• _Required action_
A stretch of the entries below is to be set down exactly, running from the line with "generally complex channel" through the line with "is the only", both included, and no other line.

Start of Data supplied

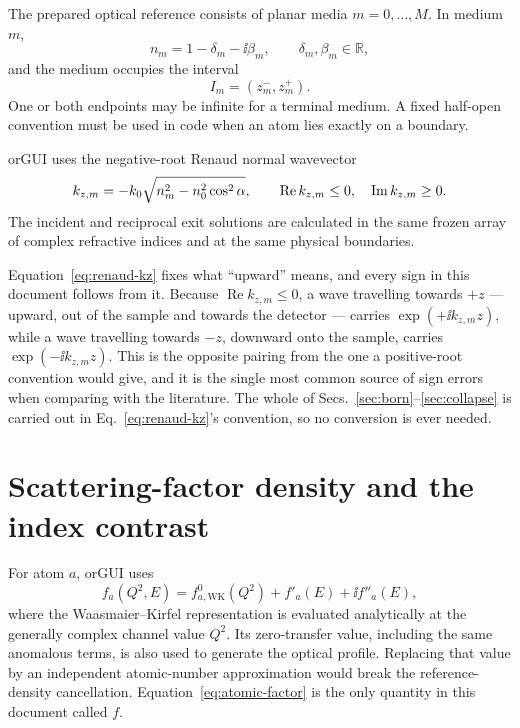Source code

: The prepared optical reference consists of planar media $m=0,\ldots,M$.  In
medium $m$,
\begin{equation}
  n_m=1-\delta_m-\ii\beta_m,
  \qquad \delta_m,\beta_m\in\mathbb R,
  \label{eq:index}
\end{equation}
and the medium occupies the interval
\begin{equation}
  I_m=(z_m^-,z_m^+).
\end{equation}
One or both endpoints may be infinite for a terminal medium.  A fixed
half-open convention must be used in code when an atom lies exactly on a
boundary.

orGUI uses the negative-root Renaud normal wavevector
\begin{equation}
  k_{z,m}=-\kzero
  \sqrt{n_m^2-n_0^2\cos^2\alpha},
  \qquad
  \operatorname{Re}k_{z,m}\leq0,
  \quad
  \operatorname{Im}k_{z,m}\geq0.
  \label{eq:renaud-kz}
\end{equation}
The incident and reciprocal exit solutions are calculated in the same frozen
array of complex refractive indices and at the same physical boundaries.

Equation~\eqref{eq:renaud-kz} fixes what ``upward'' means, and every sign in
this document follows from it.  Because $\operatorname{Re}k_{z,m}\leq0$, a
wave travelling towards $+z$ --- upward, out of the sample and towards the
detector --- carries $\exp(+\ii k_{z,m}z)$, while a wave travelling towards
$-z$, downward onto the sample, carries $\exp(-\ii k_{z,m}z)$.  This is the
opposite pairing from the one a positive-root convention would give, and it is
the single most common source of sign errors when comparing with the
literature.  The whole of Secs.~\ref{sec:born}--\ref{sec:collapse} is carried
out in Eq.~\eqref{eq:renaud-kz}'s convention, so no conversion is ever needed.

\section{Scattering-factor density and the index contrast}

For atom $a$, orGUI uses
\begin{equation}
  f_a(Q^2,E)=f^0_{a,\mathrm{WK}}(Q^2)+f'_a(E)+\ii f''_a(E),
  \label{eq:atomic-factor}
\end{equation}
where the Waasmaier--Kirfel representation is evaluated analytically at the
generally complex channel value $Q^2$.  Its zero-transfer value, including the
same anomalous terms, is also used to generate the optical profile.  Replacing
that value by an independent atomic-number approximation would break the
reference-density cancellation.  Equation~\eqref{eq:atomic-factor} is the only
quantity in this document called $f$.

End of Data supplied

• _Result of this task_
generally complex channel value $Q^2$.  Its zero-transfer value, including the
same anomalous terms, is also used to generate the optical profile.  Replacing
that value by an independent atomic-number approximation would break the
reference-density cancellation.  Equation~\eqref{eq:atomic-factor} is the only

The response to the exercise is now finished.